### ENTRIES SUPPLIED ###

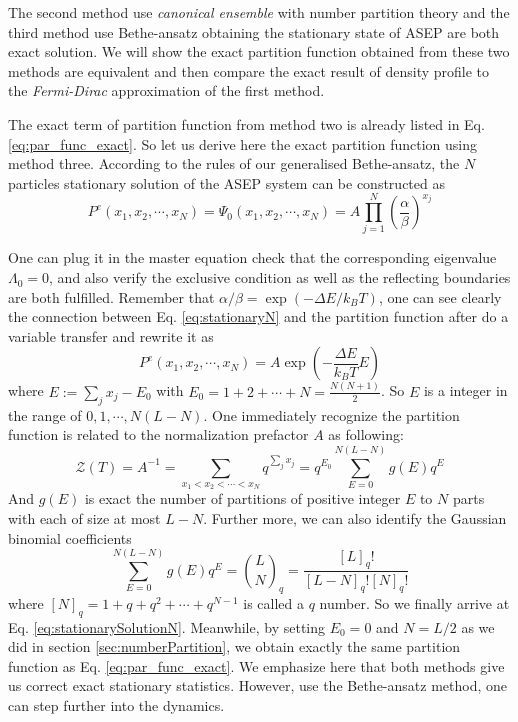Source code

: \documentclass[aps,showpacs,twocolumn,floatfix,prx,superscriptaddress]{revtex4-1}
\begin{document}
The second method use \emph{canonical ensemble} with number partition theory and the third method use Bethe-ansatz obtaining the stationary state of ASEP are both exact solution. We will show the exact partition function obtained from these two methods are equivalent and then compare the exact result of density profile to the \emph{Fermi-Dirac} approximation of the first method.

The exact term of partition function from method two is already listed in Eq. \eqref{eq:par_func_exact}. So let us derive here the exact partition function using method three.
According to the rules of our generalised Bethe-ansatz, the $N$ particles stationary solution of the ASEP system can be constructed as
\begin{equation}
    \label{eq:stationaryN}
    P^e(x_1, x_2, \cdots, x_N) = \Psi_0(x_1, x_2, \cdots, x_N) =  A
    \prod_{j=1}^N\left(\frac{\alpha}{\beta}\right)^{x_j}
\end{equation}

One can plug it in the master equation check that the corresponding eigenvalue $\Lambda_0= 0$, and also verify the exclusive condition as well as the reflecting boundaries are both fulfilled.
Remember that $\alpha/\beta = \exp\left( - \Delta E / k_B T\right)$, one can see clearly the connection between Eq. \ref{eq:stationaryN} and the partition function after do a variable transfer and rewrite it as 
\begin{equation}
    \label{eq:stationaryNRewrite}
    P^e(x_1, x_2, \cdots, x_N) = A \exp\left( -\frac{\Delta E}{k_B T} E\right)
\end{equation}
where $E:=\sum_j{x_j}-E_0$ with $E_0 = 1 + 2 + \cdots + N = \frac{N(N+1)}{2}$. So $E$ is a integer in the range of $0, 1, \cdots, N(L-N)$. One immediately recognize the partition function is related to the normalization prefactor $A$ as following:
\begin{equation}
    \label{eq:partitionFuncBethe}
    \mathcal{Z}(T) = A^{-1} = \sum_{x_1 < x_2 < \cdots < x_N} q^{\sum_j{x_j}}
    = q^{E_0}\sum_{E=0}^{N(L-N)}g(E)q^E
\end{equation}
And $g(E)$ is exact the number of partitions of positive integer $E$ to $N$ parts with each of size at most $L-N$. Further more, we can also identify the Gaussian binomial coefficients
\begin{equation}
    \label{eq:degeneracy}
    \sum_{E=0}^{N(L-N)}g(E)q^E = \binom{L}{N}_q = \frac{[L]_q!}{[L-N]_q![N]_q!}
\end{equation}
where $[N]_q = 1 + q + q^2 + \cdots + q^{N-1}$ is called a $q$ number. So we finally arrive at Eq. \eqref{eq:stationarySolutionN}. Meanwhile, by setting $E_0 = 0$ and $N=L/2$ as we did in section \ref{sec:numberPartition}, we obtain exactly the same partition function as Eq. \eqref{eq:par_func_exact}. We emphasize here that both methods give us correct exact stationary statistics. However, use the Bethe-ansatz method, one can step further into the dynamics. 
\end{document}
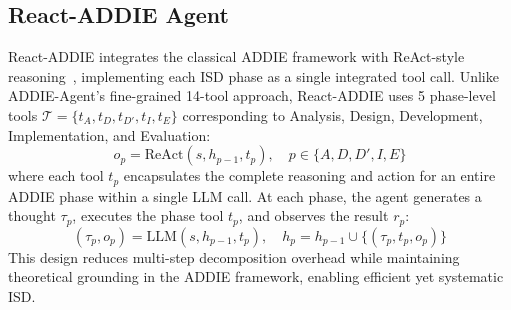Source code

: \subsection{React-ADDIE Agent}
\label{subsec:react-addie}

React-ADDIE integrates the classical ADDIE framework with ReAct-style reasoning~\cite{yao2023react}, implementing each ISD phase as a single integrated tool call. Unlike ADDIE-Agent's fine-grained 14-tool approach, React-ADDIE uses 5 phase-level tools $\mathcal{T} = \{t_A, t_D, t_{D'}, t_I, t_E\}$ corresponding to Analysis, Design, Development, Implementation, and Evaluation:
\begin{equation}
o_p = \text{ReAct}(s, h_{p-1}, t_p), \quad p \in \{A, D, D', I, E\}
\end{equation}
where each tool $t_p$ encapsulates the complete reasoning and action for an entire ADDIE phase within a single LLM call. At each phase, the agent generates a thought $\tau_p$, executes the phase tool $t_p$, and observes the result $r_p$:
\begin{equation}
(\tau_p, o_p) = \text{LLM}(s, h_{p-1}, t_p), \quad h_p = h_{p-1} \cup \{(\tau_p, t_p, o_p)\}
\end{equation}
This design reduces multi-step decomposition overhead while maintaining theoretical grounding in the ADDIE framework, enabling efficient yet systematic ISD.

###

◆ **PROBLEM TO WORK ON**:
The answer is a number alone: how many lines of the data contain the string "integer"?

◆ **EXERCISE RESPONSE**:
2